— To do —
Repeat every entry below exactly as given.

Plain-text document sources:
-.-.-
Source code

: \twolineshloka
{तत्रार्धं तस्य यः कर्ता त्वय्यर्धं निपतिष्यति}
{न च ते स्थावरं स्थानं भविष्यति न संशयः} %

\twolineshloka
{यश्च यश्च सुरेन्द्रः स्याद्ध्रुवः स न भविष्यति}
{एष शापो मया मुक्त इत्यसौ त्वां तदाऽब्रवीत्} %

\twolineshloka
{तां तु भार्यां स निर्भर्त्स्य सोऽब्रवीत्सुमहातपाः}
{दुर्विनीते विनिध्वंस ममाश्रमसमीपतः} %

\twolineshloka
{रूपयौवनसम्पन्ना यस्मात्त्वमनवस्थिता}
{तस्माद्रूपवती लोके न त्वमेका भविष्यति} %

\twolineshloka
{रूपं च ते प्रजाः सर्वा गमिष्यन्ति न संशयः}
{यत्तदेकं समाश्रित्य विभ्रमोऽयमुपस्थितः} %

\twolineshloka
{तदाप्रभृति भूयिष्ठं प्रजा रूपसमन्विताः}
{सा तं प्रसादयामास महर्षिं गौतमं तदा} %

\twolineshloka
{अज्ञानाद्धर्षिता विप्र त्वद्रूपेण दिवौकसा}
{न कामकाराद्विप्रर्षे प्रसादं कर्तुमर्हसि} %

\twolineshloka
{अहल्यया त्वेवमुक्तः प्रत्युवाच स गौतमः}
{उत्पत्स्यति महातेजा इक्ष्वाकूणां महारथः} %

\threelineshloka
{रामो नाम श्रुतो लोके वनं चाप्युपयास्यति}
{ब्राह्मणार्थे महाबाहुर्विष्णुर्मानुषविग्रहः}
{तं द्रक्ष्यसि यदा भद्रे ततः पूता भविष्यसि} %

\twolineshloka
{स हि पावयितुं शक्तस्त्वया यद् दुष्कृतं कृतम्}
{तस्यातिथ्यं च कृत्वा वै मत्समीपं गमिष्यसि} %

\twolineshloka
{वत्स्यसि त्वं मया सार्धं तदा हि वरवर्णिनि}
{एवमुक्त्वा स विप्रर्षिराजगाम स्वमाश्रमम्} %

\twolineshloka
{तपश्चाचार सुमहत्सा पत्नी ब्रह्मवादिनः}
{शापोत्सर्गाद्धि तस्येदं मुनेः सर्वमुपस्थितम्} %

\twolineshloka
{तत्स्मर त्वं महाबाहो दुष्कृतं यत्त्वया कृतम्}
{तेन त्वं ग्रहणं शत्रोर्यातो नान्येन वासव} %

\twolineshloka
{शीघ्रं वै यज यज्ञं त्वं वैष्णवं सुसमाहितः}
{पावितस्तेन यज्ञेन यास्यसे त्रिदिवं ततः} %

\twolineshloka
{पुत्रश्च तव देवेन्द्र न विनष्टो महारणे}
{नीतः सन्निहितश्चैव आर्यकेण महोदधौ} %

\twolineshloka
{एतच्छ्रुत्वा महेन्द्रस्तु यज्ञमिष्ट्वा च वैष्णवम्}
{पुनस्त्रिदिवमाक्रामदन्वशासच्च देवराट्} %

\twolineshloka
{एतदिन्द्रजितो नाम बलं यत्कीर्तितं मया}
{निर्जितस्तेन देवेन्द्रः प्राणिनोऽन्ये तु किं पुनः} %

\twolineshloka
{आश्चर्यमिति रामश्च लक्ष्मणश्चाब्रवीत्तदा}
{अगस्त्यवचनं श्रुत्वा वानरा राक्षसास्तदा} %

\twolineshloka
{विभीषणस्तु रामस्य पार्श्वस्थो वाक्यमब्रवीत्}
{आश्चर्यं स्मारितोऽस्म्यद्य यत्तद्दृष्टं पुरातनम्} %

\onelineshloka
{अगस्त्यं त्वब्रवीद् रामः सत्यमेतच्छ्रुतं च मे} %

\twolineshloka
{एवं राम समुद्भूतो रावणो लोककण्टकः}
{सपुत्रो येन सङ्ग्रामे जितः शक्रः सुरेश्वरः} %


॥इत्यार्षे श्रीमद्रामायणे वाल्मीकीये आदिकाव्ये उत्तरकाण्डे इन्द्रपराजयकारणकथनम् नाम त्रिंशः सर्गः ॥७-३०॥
-.-.-
— Task output —
Source code

: \twolineshloka
{तत्रार्धं तस्य यः कर्ता त्वय्यर्धं निपतिष्यति}
{न च ते स्थावरं स्थानं भविष्यति न संशयः} %

\twolineshloka
{यश्च यश्च सुरेन्द्रः स्याद्ध्रुवः स न भविष्यति}
{एष शापो मया मुक्त इत्यसौ त्वां तदाऽब्रवीत्} %

\twolineshloka
{तां तु भार्यां स निर्भर्त्स्य सोऽब्रवीत्सुमहातपाः}
{दुर्विनीते विनिध्वंस ममाश्रमसमीपतः} %

\twolineshloka
{रूपयौवनसम्पन्ना यस्मात्त्वमनवस्थिता}
{तस्माद्रूपवती लोके न त्वमेका भविष्यति} %

\twolineshloka
{रूपं च ते प्रजाः सर्वा गमिष्यन्ति न संशयः}
{यत्तदेकं समाश्रित्य विभ्रमोऽयमुपस्थितः} %

\twolineshloka
{तदाप्रभृति भूयिष्ठं प्रजा रूपसमन्विताः}
{सा तं प्रसादयामास महर्षिं गौतमं तदा} %

\twolineshloka
{अज्ञानाद्धर्षिता विप्र त्वद्रूपेण दिवौकसा}
{न कामकाराद्विप्रर्षे प्रसादं कर्तुमर्हसि} %

\twolineshloka
{अहल्यया त्वेवमुक्तः प्रत्युवाच स गौतमः}
{उत्पत्स्यति महातेजा इक्ष्वाकूणां महारथः} %

\threelineshloka
{रामो नाम श्रुतो लोके वनं चाप्युपयास्यति}
{ब्राह्मणार्थे महाबाहुर्विष्णुर्मानुषविग्रहः}
{तं द्रक्ष्यसि यदा भद्रे ततः पूता भविष्यसि} %

\twolineshloka
{स हि पावयितुं शक्तस्त्वया यद् दुष्कृतं कृतम्}
{तस्यातिथ्यं च कृत्वा वै मत्समीपं गमिष्यसि} %

\twolineshloka
{वत्स्यसि त्वं मया सार्धं तदा हि वरवर्णिनि}
{एवमुक्त्वा स विप्रर्षिराजगाम स्वमाश्रमम्} %

\twolineshloka
{तपश्चाचार सुमहत्सा पत्नी ब्रह्मवादिनः}
{शापोत्सर्गाद्धि तस्येदं मुनेः सर्वमुपस्थितम्} %

\twolineshloka
{तत्स्मर त्वं महाबाहो दुष्कृतं यत्त्वया कृतम्}
{तेन त्वं ग्रहणं शत्रोर्यातो नान्येन वासव} %

\twolineshloka
{शीघ्रं वै यज यज्ञं त्वं वैष्णवं सुसमाहितः}
{पावितस्तेन यज्ञेन यास्यसे त्रिदिवं ततः} %

\twolineshloka
{पुत्रश्च तव देवेन्द्र न विनष्टो महारणे}
{नीतः सन्निहितश्चैव आर्यकेण महोदधौ} %

\twolineshloka
{एतच्छ्रुत्वा महेन्द्रस्तु यज्ञमिष्ट्वा च वैष्णवम्}
{पुनस्त्रिदिवमाक्रामदन्वशासच्च देवराट्} %

\twolineshloka
{एतदिन्द्रजितो नाम बलं यत्कीर्तितं मया}
{निर्जितस्तेन देवेन्द्रः प्राणिनोऽन्ये तु किं पुनः} %

\twolineshloka
{आश्चर्यमिति रामश्च लक्ष्मणश्चाब्रवीत्तदा}
{अगस्त्यवचनं श्रुत्वा वानरा राक्षसास्तदा} %

\twolineshloka
{विभीषणस्तु रामस्य पार्श्वस्थो वाक्यमब्रवीत्}
{आश्चर्यं स्मारितोऽस्म्यद्य यत्तद्दृष्टं पुरातनम्} %

\onelineshloka
{अगस्त्यं त्वब्रवीद् रामः सत्यमेतच्छ्रुतं च मे} %

\twolineshloka
{एवं राम समुद्भूतो रावणो लोककण्टकः}
{सपुत्रो येन सङ्ग्रामे जितः शक्रः सुरेश्वरः} %


॥इत्यार्षे श्रीमद्रामायणे वाल्मीकीये आदिकाव्ये उत्तरकाण्डे इन्द्रपराजयकारणकथनम् नाम त्रिंशः सर्गः ॥७-३०॥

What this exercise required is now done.